POWs of the Class War: Profiting Off Prison Slave Labor

Colin Jenkins

I am convinced that imprisonment is a way of pretending to solve the problem of crime. It does nothing for the victims of crime, but perpetuates the idea of retribution, thus maintaining the endless cycle of violence in our culture. It is a cruel and useless substitute for the elimination of those conditions -poverty, unemployment, homelessness, desperation, racism, greed – which are at the root of most punished crime. The crimes of the rich and powerful go mostly unpunished.

It must surely be a tribute to the resilience of the human spirit that even a small number of those men and women in the hell of the prison system survive it and hold on to their humanity.”

– Howard Zinn


The modern criminal justice system in the US has not only acted as the “New Jim Crow,” as Michelle Alexander so eloquently points out in her book, but also facilitates an extensive network of “new corporate cotton fields” known as private prisons.

Legislation that began with the Reagan-led privatization run in the early 1980s has allowed for prisoners within the US system to be accessible to private companies seeking cheap labor.

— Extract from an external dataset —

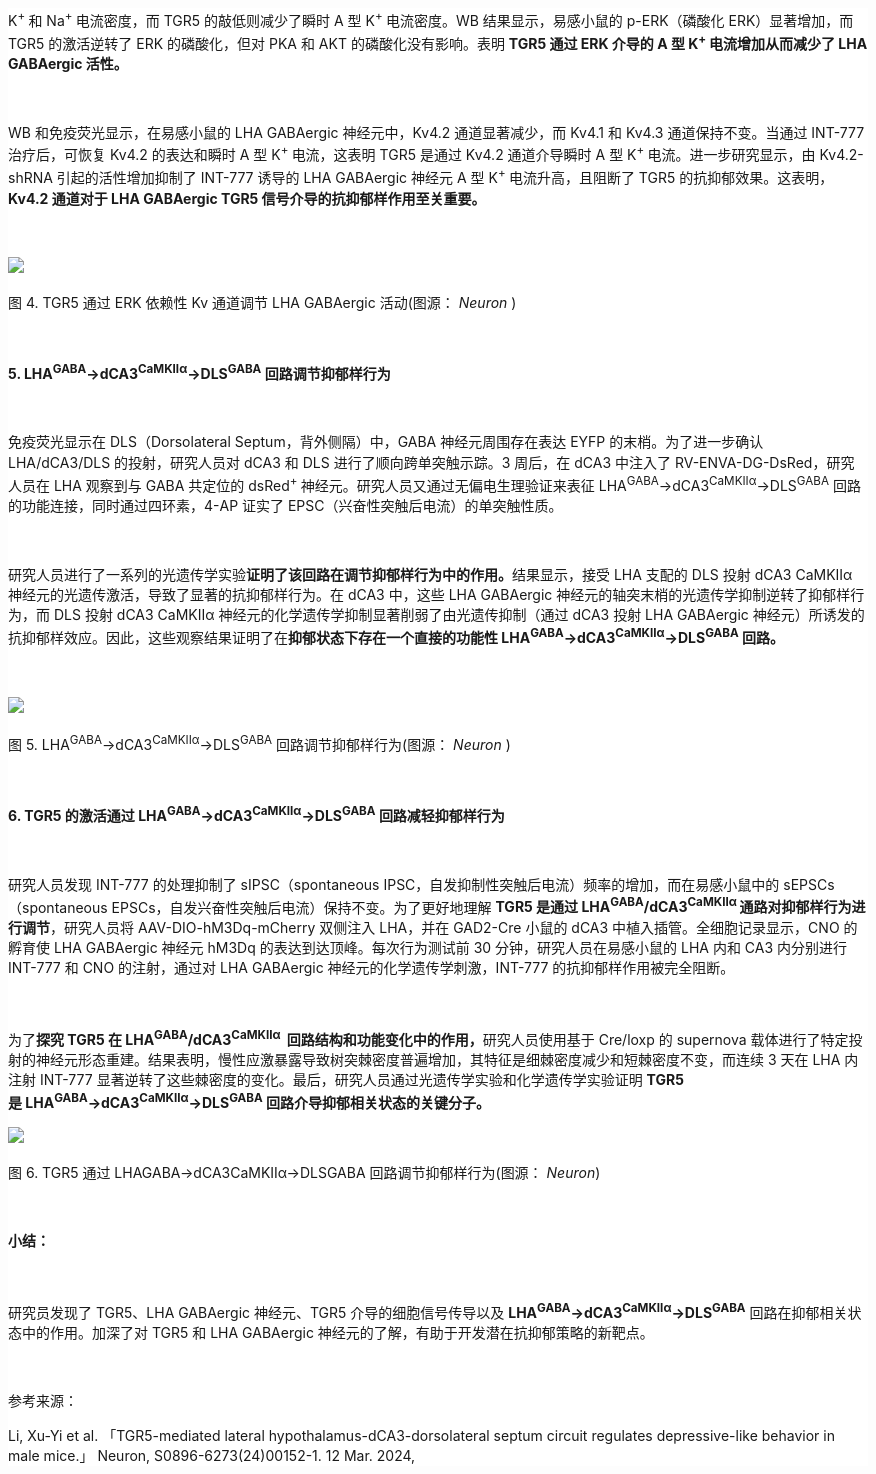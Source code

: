 K<sup>+ </sup>和 Na<sup>+ </sup>电流密度，而 TGR5 的敲低则减少了瞬时 A 型 K<sup>+ </sup>电流密度。WB 结果显示，易感小鼠的 p-ERK（磷酸化 ERK）显著增加，而 TGR5 的激活逆转了 ERK 的磷酸化，但对 PKA 和 AKT 的磷酸化没有影响。表明 <strong>TGR5 通过 ERK 介导的 A 型 K<sup>+ </sup>电流增加从而减少了 LHA GABAergic 活性。</strong></span></p><p><span><br></span></p><p><span>WB 和免疫荧光显示，在易感小鼠的 LHA GABAergic 神经元中，Kv4.2 通道显著减少，而 Kv4.1 和 Kv4.3 通道保持不变。当通过 INT-777 治疗后，可恢复 Kv4.2 的表达和瞬时 A 型 <span>K</span><sup>+ </sup>电流，这表明 TGR5 是通过 Kv4.2 通道介导瞬时 A 型 <span>K</span><sup>+ </sup>电流。进一步研究显示，由 Kv4.2-shRNA 引起的活性增加抑制了 INT-777 诱导的 LHA GABAergic 神经元 A 型 <span>K</span><sup>+ </sup>电流升高，且阻断了 TGR5 的抗抑郁效果。这表明，<strong>Kv4.2 通道对于 LHA GABAergic TGR5 信号介导的抗抑郁样作用至关重要。</strong></span></p><p><span><br></span></p><p><img data-imgfileid="100118196" data-ratio="1.4564814814814815" data-s="300,640" data-src="https://mmbiz.qpic.cn/sz_mmbiz_png/DvmRKVEib8MdomPab0Ujbe2ibp5u1K7Z9vWLiaRxEBVp1rrbNubmZAuDkOCzXMXCvsguZR1icy4TZooKCPvY94Bkgg/640?wx_fmt=png&amp;from=appmsg" data-type="png" data-w="1080" src="https://mmbiz.qpic.cn/sz_mmbiz_png/DvmRKVEib8MdomPab0Ujbe2ibp5u1K7Z9vWLiaRxEBVp1rrbNubmZAuDkOCzXMXCvsguZR1icy4TZooKCPvY94Bkgg/640?wx_fmt=png&amp;from=appmsg"></p><p><span>图 4. TGR5 通过 ERK 依赖性 Kv 通道调节 LHA GABAergic 活动(<span>图源： <em>Neuron </em>)</span></span></p><p><br></p><p><span><strong>5. LHA<sup>GABA</sup>→dCA3<sup>CaMKIIα</sup>→DLS<sup>GABA</sup> 回路调节抑郁样行为</strong></span></p><p><span><strong><br></strong></span></p><p><span>免疫荧光显示在 DLS（Dorsolateral Septum，背外侧隔）中，GABA 神经元周围存在表达 EYFP 的末梢。为了进一步确认 LHA/dCA3/DLS 的投射，研究人员对 dCA3 和 DLS 进行了顺向跨单突触示踪。3 周后，在 dCA3 中注入了 RV-ENVA-DG-DsRed，研究人员在 LHA 观察到与 GABA 共定位的 dsRed<sup>+ </sup>神经元。研究人员又通过无偏电生理验证来表征 LHA<sup>GABA</sup>→dCA3<sup>CaMKIIα</sup>→DLS<sup>GABA</sup> 回路的功能连接，同时通过四环素，4-AP 证实了 EPSC（兴奋性突触后电流）的单突触性质。</span></p><p><span><br></span></p><p><span>研究人员进行了一系列的光遗传学实验<strong>证明了该回路在调节抑郁样行为中的作用。</strong>结果显示，接受 LHA 支配的 DLS 投射 dCA3 CaMKIIα 神经元的光遗传激活，导致了显著的抗抑郁样行为。在 dCA3 中，这些 LHA GABAergic 神经元的轴突末梢的光遗传学抑制逆转了抑郁样行为，而 DLS 投射 dCA3 CaMKIIα 神经元的化学遗传学抑制显著削弱了由光遗传抑制（通过 dCA3 投射 LHA GABAergic 神经元）所诱发的抗抑郁样效应。因此，这些观察结果证明了在<strong>抑郁状态下存在一个直接的功能性 <span>LHA</span><sup>GABA</sup><span>→dCA3</span><sup>CaMKIIα</sup><span>→DLS</span><sup>GABA</sup><span> </span>回路。</strong></span></p><p><span><br></span></p><p><img data-imgfileid="100118195" data-ratio="1.1805555555555556" data-s="300,640" data-src="https://mmbiz.qpic.cn/sz_mmbiz_png/DvmRKVEib8MdomPab0Ujbe2ibp5u1K7Z9vRl6vUicGibcClTHxiaj2KibWymg5gtRuqxBS0xYPoicjS7BCbd30IL64icpw/640?wx_fmt=png&amp;from=appmsg" data-type="png" data-w="1080" src="https://mmbiz.qpic.cn/sz_mmbiz_png/DvmRKVEib8MdomPab0Ujbe2ibp5u1K7Z9vRl6vUicGibcClTHxiaj2KibWymg5gtRuqxBS0xYPoicjS7BCbd30IL64icpw/640?wx_fmt=png&amp;from=appmsg"></p><p><span>图 5. </span><span><span>LHA</span><sup>GABA</sup><span>→dCA3</span><sup>CaMKIIα</sup><span>→DLS</span><sup>GABA</sup><span> </span></span><span><span>回路调节抑郁样行为(<span>图源： <em>Neuro</em></span></span><span><em>n </em>)</span></span></p><p><span><br></span></p><p><span><strong><span>6. TGR5 的激活通过 <strong>LHA<sup>GABA</sup>→dCA3<sup>CaMKIIα</sup>→DLS<sup>GABA</sup> </strong>回路减轻抑郁样行为</span></strong></span></p><p><span><strong><span><br></span></strong></span></p><p><span>研究人员发现 INT-777 的处理抑制了 sIPSC（spontaneous IPSC，自发抑制性突触后电流）频率的增加，而在易感小鼠中的 sEPSCs（spontaneous EPSCs，自发兴奋性突触后电流）保持不变。</span><span>为了更好地理解 </span><strong>TGR5 是通过 LHA<sup>GABA</sup>/dCA3<sup>CaMKIIα </sup>通路对抑郁样行为进行调节</strong><span>，研究人员将 AAV-DIO-hM3Dq-mCherry 双侧注入 LHA，并在 GAD2-Cre 小鼠的 dCA3 中植入插管。</span><span>全细胞记录显示，CNO 的孵育使 LHA GABAergic 神经元 hM3Dq 的表达到达顶峰。</span><span>每次行为测试前 30 分钟，研究人员在易感小鼠的 LHA 内和 CA3 内分别进行 INT-777 和 CNO 的注射，通过对 LHA GABAergic 神经元的化学遗传</span><span>学刺激，INT-777 的抗抑郁样作用被完全阻断。</span></p><p><span><br></span></p><p><span>为了<strong>探究 </strong><strong>TGR5 在 <strong>LHA<sup>GABA</sup>/dCA3<sup>CaMKIIα </sup></strong> 回路结构和功能变化中的作用，</strong>研究人员使用基于 Cre/loxp 的 supernova 载体进行了特定投射的神经元形态重建。结果表明，慢性应激暴露导致树突棘密度普遍增加，其特征是细棘密度减少和短棘密度不变，而连续 3 天在 LHA 内注射 INT-777 显著逆转了这些棘密度的变化。</span><span>最后，研究人员通过光遗传学实验</span><span>和化学遗传学实验证明 </span><strong>TGR5 是 LHA<sup>GABA</sup>→dCA3<sup>CaMKIIα</sup>→DLS<sup>GABA</sup> 回路介导抑郁相关状态的关键分子。</strong><strong></strong></p><p><strong></strong></p><p><img data-imgfileid="100118197" data-ratio="1.7083333333333333" data-s="300,640" data-src="https://mmbiz.qpic.cn/sz_mmbiz_png/DvmRKVEib8MdomPab0Ujbe2ibp5u1K7Z9vOvHvjlorRtVn5y4dPnCXfibicWDvB97kNibxIQTxZA0555ic3EKvf8iaKug/640?wx_fmt=png&amp;from=appmsg" data-type="png" data-w="1080" src="https://mmbiz.qpic.cn/sz_mmbiz_png/DvmRKVEib8MdomPab0Ujbe2ibp5u1K7Z9vOvHvjlorRtVn5y4dPnCXfibicWDvB97kNibxIQTxZA0555ic3EKvf8iaKug/640?wx_fmt=png&amp;from=appmsg"></p><p><span>图 6. TGR5 通过 LHAGABA→dCA3CaMKIIα→DLSGABA 回路调节抑郁样行为(<span>图源： <em>Neuron</em>)</span></span></p><p><span><br></span></p><p><span><strong><span>小结：</span></strong></span></p><p><span><br></span></p><p><span>研究员发现了 TGR5、LHA GABAergic 神经元、TGR5 介导的细胞信号传导以及 <strong>LHA<sup>GABA</sup>→dCA3<sup>CaMKIIα</sup>→DLS<sup>GABA</sup></strong> 回路在抑郁相关状态中的作用。加深了对 TGR5 和 LHA GABAergic 神经元的了解，有助于开发潜在抗抑郁策略的新靶点。</span></p><p><span><br></span></p><p><span>参考来源：</span></p><p><span>Li, Xu-Yi et al. 「TGR5-mediated lateral hypothalamus-dCA3-dorsolateral septum circuit regulates depressive-like behavior in male mice.」 Neuron, S0896-6273(24)00152-1. 12 Mar. 2024,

Not surprisingly, corporate America has jumped on board with names like IBM, Boeing, Motorola, Microsoft, AT&T, Dell, Compaq, Honeywell, Hewlett-Packard, Lucent Technologies, Revlon, Macy’s, and Target salivating at the chance to acquire their very own plantation workforce.

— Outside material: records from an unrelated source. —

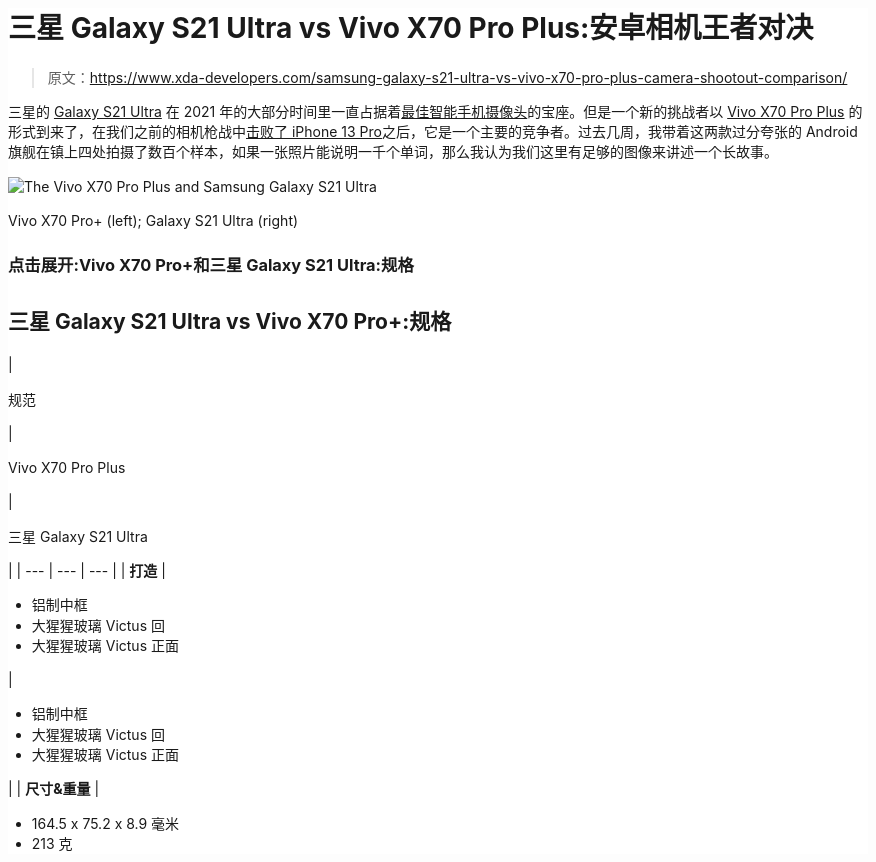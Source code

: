 # 三星 Galaxy S21 Ultra vs Vivo X70 Pro Plus:安卓相机王者对决

> 原文：<https://www.xda-developers.com/samsung-galaxy-s21-ultra-vs-vivo-x70-pro-plus-camera-shootout-comparison/>

三星的 [Galaxy S21 Ultra](https://www.xda-developers.com/samsung-galaxy-s21/) 在 2021 年的大部分时间里一直占据着[最佳智能手机摄像头](https://www.xda-developers.com/best-smartphone-cameras/)的宝座。但是一个新的挑战者以 [Vivo X70 Pro Plus](https://www.xda-developers.com/vivo-x70-pro-plus-first-impressions/) 的形式到来了，在我们之前的相机枪战中[击败了 iPhone 13 Pro](https://www.xda-developers.com/vivo-x70-pro-plus-first-impressions/)之后，它是一个主要的竞争者。过去几周，我带着这两款过分夸张的 Android 旗舰在镇上四处拍摄了数百个样本，如果一张照片能说明一千个单词，那么我认为我们这里有足够的图像来讲述一个长故事。

 <picture>![The Vivo X70 Pro Plus and Samsung Galaxy S21 Ultra](img/338ef674db0865455f68586981fa7b8e.png)</picture> 

Vivo X70 Pro+ (left); Galaxy S21 Ultra (right)

### 点击展开:Vivo X70 Pro+和三星 Galaxy S21 Ultra:规格

## 三星 Galaxy S21 Ultra vs Vivo X70 Pro+:规格

| 

规范

 | 

Vivo X70 Pro Plus

 | 

三星 Galaxy S21 Ultra

 |
| --- | --- | --- |
| **打造** | 

*   铝制中框
*   大猩猩玻璃 Victus 回
*   大猩猩玻璃 Victus 正面

 | 

*   铝制中框
*   大猩猩玻璃 Victus 回
*   大猩猩玻璃 Victus 正面

 |
| **尺寸&重量** | 

*   164.5 x 75.2 x 8.9 毫米
*   213 克
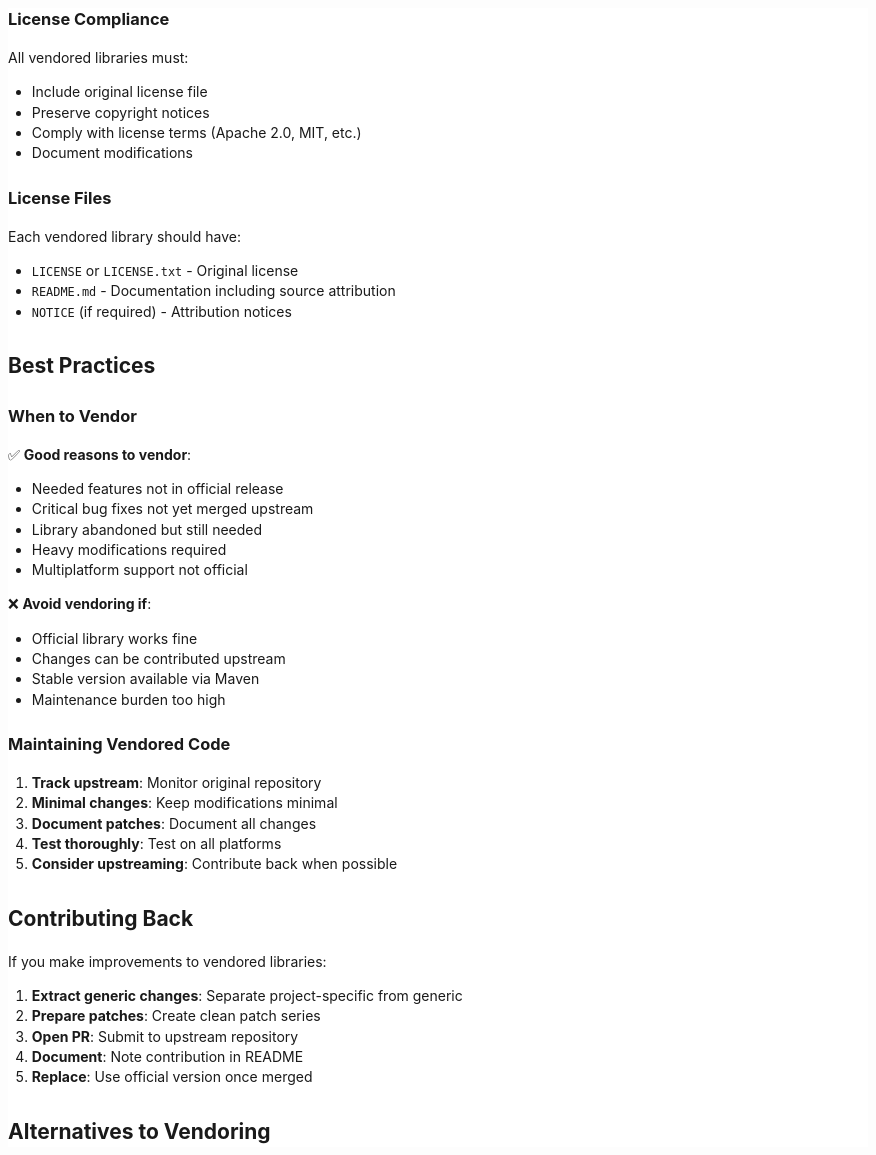 ### License Compliance

All vendored libraries must:
- Include original license file
- Preserve copyright notices
- Comply with license terms (Apache 2.0, MIT, etc.)
- Document modifications

### License Files

Each vendored library should have:
- `LICENSE` or `LICENSE.txt` - Original license
- `README.md` - Documentation including source attribution
- `NOTICE` (if required) - Attribution notices

## Best Practices

### When to Vendor

✅ **Good reasons to vendor**:
- Needed features not in official release
- Critical bug fixes not yet merged upstream
- Library abandoned but still needed
- Heavy modifications required
- Multiplatform support not official

❌ **Avoid vendoring if**:
- Official library works fine
- Changes can be contributed upstream
- Stable version available via Maven
- Maintenance burden too high

### Maintaining Vendored Code

1. **Track upstream**: Monitor original repository
2. **Minimal changes**: Keep modifications minimal
3. **Document patches**: Document all changes
4. **Test thoroughly**: Test on all platforms
5. **Consider upstreaming**: Contribute back when possible

## Contributing Back

If you make improvements to vendored libraries:

1. **Extract generic changes**: Separate project-specific from generic
2. **Prepare patches**: Create clean patch series
3. **Open PR**: Submit to upstream repository
4. **Document**: Note contribution in README
5. **Replace**: Use official version once merged

## Alternatives to Vendoring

Unlike chattel slavery, room and board is not required. All that is requested are “wages” which range anywhere from 17 to 50 cents an hour. In keeping with the neoliberal blueprint, the operations are publicly funded while the profit is privately collected – profit that has surpassed billions of dollars, and most of which is funneled to very few at the top of the corporate structure.

The constant need for “new bodies” has been fulfilled by draconian drug laws which were also implemented during the 1980s, coincidentally (or not). Such laws have allowed police to make more arrests, and courts to exact frequent and lengthy sentences for minor, non-violent crimes (Example: NY mandates a minimum sentence of 15 YEARS TO LIFE for anyone in possession of 4 ounces of any illegal drug).

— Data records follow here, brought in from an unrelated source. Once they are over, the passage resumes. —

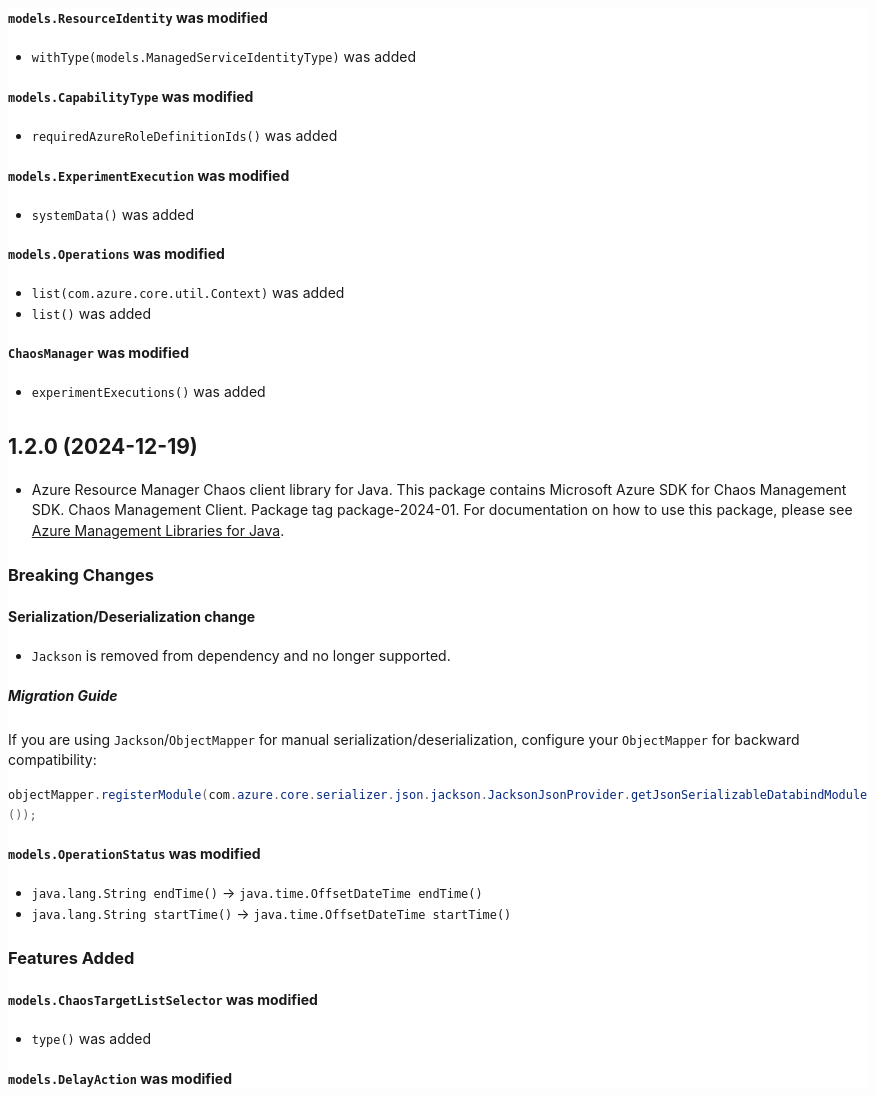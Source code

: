 #### `models.ResourceIdentity` was modified

* `withType(models.ManagedServiceIdentityType)` was added

#### `models.CapabilityType` was modified

* `requiredAzureRoleDefinitionIds()` was added

#### `models.ExperimentExecution` was modified

* `systemData()` was added

#### `models.Operations` was modified

* `list(com.azure.core.util.Context)` was added
* `list()` was added

#### `ChaosManager` was modified

* `experimentExecutions()` was added

## 1.2.0 (2024-12-19)

- Azure Resource Manager Chaos client library for Java. This package contains Microsoft Azure SDK for Chaos Management SDK. Chaos Management Client. Package tag package-2024-01. For documentation on how to use this package, please see [Azure Management Libraries for Java](https://aka.ms/azsdk/java/mgmt).

### Breaking Changes

#### Serialization/Deserialization change

- `Jackson` is removed from dependency and no longer supported.

##### Migration Guide

If you are using `Jackson`/`ObjectMapper` for manual serialization/deserialization, configure your `ObjectMapper` for backward compatibility:
```java
objectMapper.registerModule(com.azure.core.serializer.json.jackson.JacksonJsonProvider.getJsonSerializableDatabindModule());
```

#### `models.OperationStatus` was modified

* `java.lang.String endTime()` -> `java.time.OffsetDateTime endTime()`
* `java.lang.String startTime()` -> `java.time.OffsetDateTime startTime()`

### Features Added

#### `models.ChaosTargetListSelector` was modified

* `type()` was added

#### `models.DelayAction` was modified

States have joined the fray, with places like Colorado agreeing to a $2-per-hour wage; and even the federal system has established a $1.25 hourly wage with “opportunities for overtime.” (how benevolent!)

With millions of lives already lost to this repulsive system, we’ve only just begun to understand its inner workings. With books like Alexander’s, awareness is forming. And with organizations like the Prison Activist Resource Center in Oakland and Critical Resistance, action is starting to take place.

Slavery never died; it has merely repackaged itself over and over again.

In solidarity with our working-class sisters and brothers behind bars, POWs of the class war. YOU are not forgotten.